**Work to be completed**
What is needed is an exact transcription of every record.

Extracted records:
--
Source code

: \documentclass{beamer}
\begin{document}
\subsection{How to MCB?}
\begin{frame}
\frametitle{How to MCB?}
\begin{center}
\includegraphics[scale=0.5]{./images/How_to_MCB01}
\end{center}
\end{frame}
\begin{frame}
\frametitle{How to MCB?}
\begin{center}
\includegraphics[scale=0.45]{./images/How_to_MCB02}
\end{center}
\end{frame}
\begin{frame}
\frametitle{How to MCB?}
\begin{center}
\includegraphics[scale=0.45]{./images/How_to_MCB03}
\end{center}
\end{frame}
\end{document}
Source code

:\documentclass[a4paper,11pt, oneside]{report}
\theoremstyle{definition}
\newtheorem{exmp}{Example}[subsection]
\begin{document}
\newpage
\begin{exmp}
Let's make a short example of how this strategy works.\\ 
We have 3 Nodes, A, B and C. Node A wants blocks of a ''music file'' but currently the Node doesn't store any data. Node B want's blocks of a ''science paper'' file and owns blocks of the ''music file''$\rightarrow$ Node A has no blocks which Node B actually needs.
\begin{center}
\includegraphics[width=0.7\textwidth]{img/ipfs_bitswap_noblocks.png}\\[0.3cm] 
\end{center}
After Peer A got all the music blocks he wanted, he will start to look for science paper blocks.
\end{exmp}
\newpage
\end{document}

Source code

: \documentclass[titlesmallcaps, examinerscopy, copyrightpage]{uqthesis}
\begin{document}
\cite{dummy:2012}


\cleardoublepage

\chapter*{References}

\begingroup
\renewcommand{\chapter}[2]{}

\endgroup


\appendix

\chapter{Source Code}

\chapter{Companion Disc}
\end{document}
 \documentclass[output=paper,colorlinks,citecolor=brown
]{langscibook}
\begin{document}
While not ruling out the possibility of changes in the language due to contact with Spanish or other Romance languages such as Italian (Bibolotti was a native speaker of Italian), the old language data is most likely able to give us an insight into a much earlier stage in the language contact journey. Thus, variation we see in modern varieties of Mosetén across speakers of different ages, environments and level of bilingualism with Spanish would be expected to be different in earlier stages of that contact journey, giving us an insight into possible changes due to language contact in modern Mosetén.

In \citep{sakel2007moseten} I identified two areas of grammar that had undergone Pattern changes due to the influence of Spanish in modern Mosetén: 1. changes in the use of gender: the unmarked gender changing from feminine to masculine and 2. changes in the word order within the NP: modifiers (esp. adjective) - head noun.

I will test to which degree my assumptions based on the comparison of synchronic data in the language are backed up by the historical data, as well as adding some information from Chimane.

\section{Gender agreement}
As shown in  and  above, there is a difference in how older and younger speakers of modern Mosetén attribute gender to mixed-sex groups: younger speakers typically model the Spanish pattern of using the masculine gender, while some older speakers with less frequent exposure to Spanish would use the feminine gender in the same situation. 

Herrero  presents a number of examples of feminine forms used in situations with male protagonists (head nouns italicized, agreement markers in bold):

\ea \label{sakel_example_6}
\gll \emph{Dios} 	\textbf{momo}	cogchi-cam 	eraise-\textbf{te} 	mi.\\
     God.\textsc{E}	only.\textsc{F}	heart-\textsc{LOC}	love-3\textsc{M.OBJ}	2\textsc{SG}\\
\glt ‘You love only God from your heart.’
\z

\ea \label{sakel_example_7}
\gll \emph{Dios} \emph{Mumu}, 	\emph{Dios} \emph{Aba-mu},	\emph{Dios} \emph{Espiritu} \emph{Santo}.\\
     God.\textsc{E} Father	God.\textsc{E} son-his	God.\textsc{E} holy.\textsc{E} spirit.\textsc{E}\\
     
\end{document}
--
**Response to this task**
Source code

: \documentclass{beamer}
\begin{document}
\subsection{How to MCB?}
\begin{frame}
\frametitle{How to MCB?}
\begin{center}
\includegraphics[scale=0.5]{./images/How_to_MCB01}
\end{center}
\end{frame}
\begin{frame}
\frametitle{How to MCB?}
\begin{center}
\includegraphics[scale=0.45]{./images/How_to_MCB02}
\end{center}
\end{frame}
\begin{frame}
\frametitle{How to MCB?}
\begin{center}
\includegraphics[scale=0.45]{./images/How_to_MCB03}
\end{center}
\end{frame}
\end{document}
Source code

:\documentclass[a4paper,11pt, oneside]{report}
\theoremstyle{definition}
\newtheorem{exmp}{Example}[subsection]
\begin{document}
\newpage
\begin{exmp}
Let's make a short example of how this strategy works.\\ 
We have 3 Nodes, A, B and C. Node A wants blocks of a ''music file'' but currently the Node doesn't store any data. Node B want's blocks of a ''science paper'' file and owns blocks of the ''music file''$\rightarrow$ Node A has no blocks which Node B actually needs.
\begin{center}
\includegraphics[width=0.7\textwidth]{img/ipfs_bitswap_noblocks.png}\\[0.3cm] 
\end{center}
After Peer A got all the music blocks he wanted, he will start to look for science paper blocks.
\end{exmp}
\newpage
\end{document}

Source code

: \documentclass[titlesmallcaps, examinerscopy, copyrightpage]{uqthesis}
\begin{document}
\cite{dummy:2012}


\cleardoublepage

\chapter*{References}

\begingroup
\renewcommand{\chapter}[2]{}

\endgroup


\appendix

\chapter{Source Code}

\chapter{Companion Disc}
\end{document}
 \documentclass[output=paper,colorlinks,citecolor=brown
]{langscibook}
\begin{document}
While not ruling out the possibility of changes in the language due to contact with Spanish or other Romance languages such as Italian (Bibolotti was a native speaker of Italian), the old language data is most likely able to give us an insight into a much earlier stage in the language contact journey. Thus, variation we see in modern varieties of Mosetén across speakers of different ages, environments and level of bilingualism with Spanish would be expected to be different in earlier stages of that contact journey, giving us an insight into possible changes due to language contact in modern Mosetén.

In \citep{sakel2007moseten} I identified two areas of grammar that had undergone Pattern changes due to the influence of Spanish in modern Mosetén: 1. changes in the use of gender: the unmarked gender changing from feminine to masculine and 2. changes in the word order within the NP: modifiers (esp. adjective) - head noun.

I will test to which degree my assumptions based on the comparison of synchronic data in the language are backed up by the historical data, as well as adding some information from Chimane.

\section{Gender agreement}
As shown in  and  above, there is a difference in how older and younger speakers of modern Mosetén attribute gender to mixed-sex groups: younger speakers typically model the Spanish pattern of using the masculine gender, while some older speakers with less frequent exposure to Spanish would use the feminine gender in the same situation. 

Herrero  presents a number of examples of feminine forms used in situations with male protagonists (head nouns italicized, agreement markers in bold):

\ea \label{sakel_example_6}
\gll \emph{Dios} 	\textbf{momo}	cogchi-cam 	eraise-\textbf{te} 	mi.\\
     God.\textsc{E}	only.\textsc{F}	heart-\textsc{LOC}	love-3\textsc{M.OBJ}	2\textsc{SG}\\
\glt ‘You love only God from your heart.’
\z

\ea \label{sakel_example_7}
\gll \emph{Dios} \emph{Mumu}, 	\emph{Dios} \emph{Aba-mu},	\emph{Dios} \emph{Espiritu} \emph{Santo}.\\
     God.\textsc{E} Father	God.\textsc{E} son-his	God.\textsc{E} holy.\textsc{E} spirit.\textsc{E}\\
     
\end{document}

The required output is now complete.